In fact, if you want to count cards, your best bet is to fly as low under the radar as possible. You don’t want any attention from any of the casino staff.
9- Even if You Have an Edge, You Can Go Broke if Your Bankroll Isn’t Big Enough
The thing about the house edge and the player edge is that it’s a long-term mathematical expectation. You don’t really expect to lose 0.5% or win 0.5% of your total action per hour. That’s an average that you expect to achieve over hundreds of hours of play.
In the short run, anything can happen — especially losing streaks.

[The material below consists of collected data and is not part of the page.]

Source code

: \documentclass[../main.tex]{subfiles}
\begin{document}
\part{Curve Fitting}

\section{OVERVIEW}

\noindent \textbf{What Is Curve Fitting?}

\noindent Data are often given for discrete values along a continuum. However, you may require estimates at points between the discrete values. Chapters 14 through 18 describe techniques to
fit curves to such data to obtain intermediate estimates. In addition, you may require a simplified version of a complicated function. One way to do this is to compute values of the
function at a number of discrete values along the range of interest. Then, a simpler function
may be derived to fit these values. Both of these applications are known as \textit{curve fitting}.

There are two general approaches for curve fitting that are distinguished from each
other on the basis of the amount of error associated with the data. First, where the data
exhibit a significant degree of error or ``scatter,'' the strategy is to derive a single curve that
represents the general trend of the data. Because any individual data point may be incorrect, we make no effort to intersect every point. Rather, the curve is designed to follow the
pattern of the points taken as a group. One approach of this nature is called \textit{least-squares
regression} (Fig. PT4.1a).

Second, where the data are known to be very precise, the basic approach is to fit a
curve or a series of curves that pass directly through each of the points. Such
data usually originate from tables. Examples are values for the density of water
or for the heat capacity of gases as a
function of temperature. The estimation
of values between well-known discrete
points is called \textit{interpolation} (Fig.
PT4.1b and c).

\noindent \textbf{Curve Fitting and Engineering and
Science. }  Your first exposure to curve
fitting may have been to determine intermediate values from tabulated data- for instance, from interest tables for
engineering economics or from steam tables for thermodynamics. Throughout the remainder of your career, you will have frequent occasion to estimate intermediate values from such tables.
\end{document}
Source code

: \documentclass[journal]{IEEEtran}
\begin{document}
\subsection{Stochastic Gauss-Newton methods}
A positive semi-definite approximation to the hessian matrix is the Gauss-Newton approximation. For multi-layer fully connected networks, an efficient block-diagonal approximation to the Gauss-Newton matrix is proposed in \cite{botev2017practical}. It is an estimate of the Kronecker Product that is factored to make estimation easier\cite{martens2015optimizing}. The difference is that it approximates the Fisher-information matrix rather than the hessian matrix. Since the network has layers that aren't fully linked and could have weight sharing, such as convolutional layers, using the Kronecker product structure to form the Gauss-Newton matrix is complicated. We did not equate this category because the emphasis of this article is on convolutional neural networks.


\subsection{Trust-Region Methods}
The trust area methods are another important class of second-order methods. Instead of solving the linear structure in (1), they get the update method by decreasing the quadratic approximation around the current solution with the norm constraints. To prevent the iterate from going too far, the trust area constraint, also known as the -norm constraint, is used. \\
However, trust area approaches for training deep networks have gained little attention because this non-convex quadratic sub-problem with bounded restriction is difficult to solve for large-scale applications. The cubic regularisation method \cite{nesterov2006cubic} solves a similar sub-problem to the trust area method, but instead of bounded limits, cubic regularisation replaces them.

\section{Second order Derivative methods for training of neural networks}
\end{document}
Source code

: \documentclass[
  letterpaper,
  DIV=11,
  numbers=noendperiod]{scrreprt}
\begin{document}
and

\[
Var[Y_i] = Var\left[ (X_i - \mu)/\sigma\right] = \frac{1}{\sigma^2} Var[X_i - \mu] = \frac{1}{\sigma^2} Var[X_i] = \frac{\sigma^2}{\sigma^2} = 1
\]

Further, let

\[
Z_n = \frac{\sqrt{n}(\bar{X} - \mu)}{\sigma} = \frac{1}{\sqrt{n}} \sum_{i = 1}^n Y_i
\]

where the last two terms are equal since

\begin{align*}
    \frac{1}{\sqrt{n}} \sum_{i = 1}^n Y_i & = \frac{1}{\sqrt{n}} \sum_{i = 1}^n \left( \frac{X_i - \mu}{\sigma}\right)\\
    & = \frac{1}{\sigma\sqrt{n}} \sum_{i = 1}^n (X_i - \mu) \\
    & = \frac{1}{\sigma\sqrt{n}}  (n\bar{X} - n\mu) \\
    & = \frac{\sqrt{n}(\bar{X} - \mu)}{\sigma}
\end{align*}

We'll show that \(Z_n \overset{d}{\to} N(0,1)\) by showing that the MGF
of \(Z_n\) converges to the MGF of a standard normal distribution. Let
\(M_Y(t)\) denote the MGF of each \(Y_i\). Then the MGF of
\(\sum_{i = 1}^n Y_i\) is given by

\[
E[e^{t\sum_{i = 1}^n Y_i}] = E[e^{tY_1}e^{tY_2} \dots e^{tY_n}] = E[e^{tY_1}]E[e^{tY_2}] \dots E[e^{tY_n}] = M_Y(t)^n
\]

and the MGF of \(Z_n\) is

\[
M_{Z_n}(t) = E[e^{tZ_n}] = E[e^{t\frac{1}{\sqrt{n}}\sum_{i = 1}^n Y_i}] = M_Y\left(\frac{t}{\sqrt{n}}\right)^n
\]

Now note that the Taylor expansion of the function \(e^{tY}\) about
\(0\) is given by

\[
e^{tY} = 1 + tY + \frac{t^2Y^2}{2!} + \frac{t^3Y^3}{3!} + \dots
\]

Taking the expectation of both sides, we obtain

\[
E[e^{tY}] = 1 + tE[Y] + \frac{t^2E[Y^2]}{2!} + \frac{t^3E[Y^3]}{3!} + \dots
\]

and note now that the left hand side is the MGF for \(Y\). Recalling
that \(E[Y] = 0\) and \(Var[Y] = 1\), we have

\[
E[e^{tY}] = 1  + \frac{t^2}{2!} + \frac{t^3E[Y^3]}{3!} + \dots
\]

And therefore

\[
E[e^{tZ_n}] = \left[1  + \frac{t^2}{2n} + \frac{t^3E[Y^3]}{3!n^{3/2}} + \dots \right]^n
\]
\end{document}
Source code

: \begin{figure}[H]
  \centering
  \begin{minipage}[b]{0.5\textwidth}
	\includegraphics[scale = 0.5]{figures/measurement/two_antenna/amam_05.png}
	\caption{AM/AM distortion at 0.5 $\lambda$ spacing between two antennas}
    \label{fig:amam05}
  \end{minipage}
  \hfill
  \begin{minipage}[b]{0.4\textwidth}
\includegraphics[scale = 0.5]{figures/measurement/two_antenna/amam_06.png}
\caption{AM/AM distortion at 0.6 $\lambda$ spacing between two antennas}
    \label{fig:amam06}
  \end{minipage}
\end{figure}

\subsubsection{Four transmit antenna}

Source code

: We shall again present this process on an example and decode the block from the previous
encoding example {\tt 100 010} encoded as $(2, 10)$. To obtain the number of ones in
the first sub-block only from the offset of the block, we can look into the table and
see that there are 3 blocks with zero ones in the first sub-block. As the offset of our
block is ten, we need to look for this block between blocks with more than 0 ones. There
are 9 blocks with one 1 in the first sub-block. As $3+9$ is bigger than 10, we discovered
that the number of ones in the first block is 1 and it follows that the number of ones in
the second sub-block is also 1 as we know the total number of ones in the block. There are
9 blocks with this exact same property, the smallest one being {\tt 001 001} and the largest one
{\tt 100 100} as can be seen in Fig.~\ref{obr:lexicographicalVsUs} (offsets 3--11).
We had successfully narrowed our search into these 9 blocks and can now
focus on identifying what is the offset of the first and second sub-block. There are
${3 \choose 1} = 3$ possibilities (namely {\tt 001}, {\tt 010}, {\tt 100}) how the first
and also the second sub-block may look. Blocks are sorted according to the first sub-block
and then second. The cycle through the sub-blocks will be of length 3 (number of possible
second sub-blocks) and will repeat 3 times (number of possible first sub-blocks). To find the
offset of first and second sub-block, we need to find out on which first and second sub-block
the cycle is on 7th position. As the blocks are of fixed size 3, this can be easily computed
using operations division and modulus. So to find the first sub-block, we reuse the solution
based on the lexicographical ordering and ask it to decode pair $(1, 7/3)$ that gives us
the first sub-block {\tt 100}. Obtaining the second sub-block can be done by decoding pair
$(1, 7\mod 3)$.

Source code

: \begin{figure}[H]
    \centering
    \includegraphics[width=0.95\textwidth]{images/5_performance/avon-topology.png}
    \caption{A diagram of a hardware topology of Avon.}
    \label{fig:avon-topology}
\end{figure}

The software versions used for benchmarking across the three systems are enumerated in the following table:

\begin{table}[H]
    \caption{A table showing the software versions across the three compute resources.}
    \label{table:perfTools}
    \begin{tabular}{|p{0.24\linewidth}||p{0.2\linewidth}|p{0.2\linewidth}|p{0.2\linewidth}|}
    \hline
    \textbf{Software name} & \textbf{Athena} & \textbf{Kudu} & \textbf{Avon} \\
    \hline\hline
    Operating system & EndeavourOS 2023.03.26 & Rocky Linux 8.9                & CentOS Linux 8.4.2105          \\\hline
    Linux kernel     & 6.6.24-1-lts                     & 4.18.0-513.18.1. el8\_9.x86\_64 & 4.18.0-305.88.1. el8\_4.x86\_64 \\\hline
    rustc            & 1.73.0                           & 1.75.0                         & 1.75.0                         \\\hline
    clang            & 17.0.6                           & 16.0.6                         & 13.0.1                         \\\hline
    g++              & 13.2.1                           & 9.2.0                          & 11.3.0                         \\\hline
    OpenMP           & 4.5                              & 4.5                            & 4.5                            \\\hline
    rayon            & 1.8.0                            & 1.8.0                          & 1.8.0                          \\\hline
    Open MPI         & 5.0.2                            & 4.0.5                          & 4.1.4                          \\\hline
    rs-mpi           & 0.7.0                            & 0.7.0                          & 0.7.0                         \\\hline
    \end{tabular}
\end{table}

Your goal when playing a game like blackjack — if you’re gambling with an advantage — is to avoid going broke until the long run kicks in and you start averaging profits.
If you sit down with $1,000 at a $100 minimum bet blackjack table, it’s almost certain that you’ll go broke before running into your long-term expectation. You’re probably a lot better off at the $10 tables with a $1,000 bankroll.
Casinos love wannabe advantage gamblers with small bankrolls.
10- That Ante Has a Bigger Effect on Your Odds Than You Think
In Oklahoma (and some other locations) blackjack has started being offered but with an ante. In Oklahoma, it’s $.50 per hand.
This means that you’re betting $5.50 per hand, but your winnings are paid off as if you only bet $5.00 per hand.
That’s 10% right off the top.
No amount of card counting and advantage play can overcome the edge the casino gets by charging that $.50 ante.
I think you’d almost be better off playing the slot machines at such a casino.
Not really, though. The rate of play on slot machines ensures that you’re going to lose a lot of money on average per hour. Even if the house edge for a lousy ante-added blackjack game is way higher than at a normal casino, the 60 or 70 hands per hour you’re playing on average limits the amount of money you’re putting into action.
Most slots players make between 600 and 900 spins per hour. Even if you’re only betting a dollar or two per spin, that adds up fast.
Blackjack is the most popular table game in the casino, and for good reason. It’s easy to play, easy to learn, and the odds are great.
But it’s not a sure ticket to gambling wealth. The casino knows a lot about the game that most players haven’t bothered to learn.
Having read this blog post, you’re several steps ahead of most gamblers already.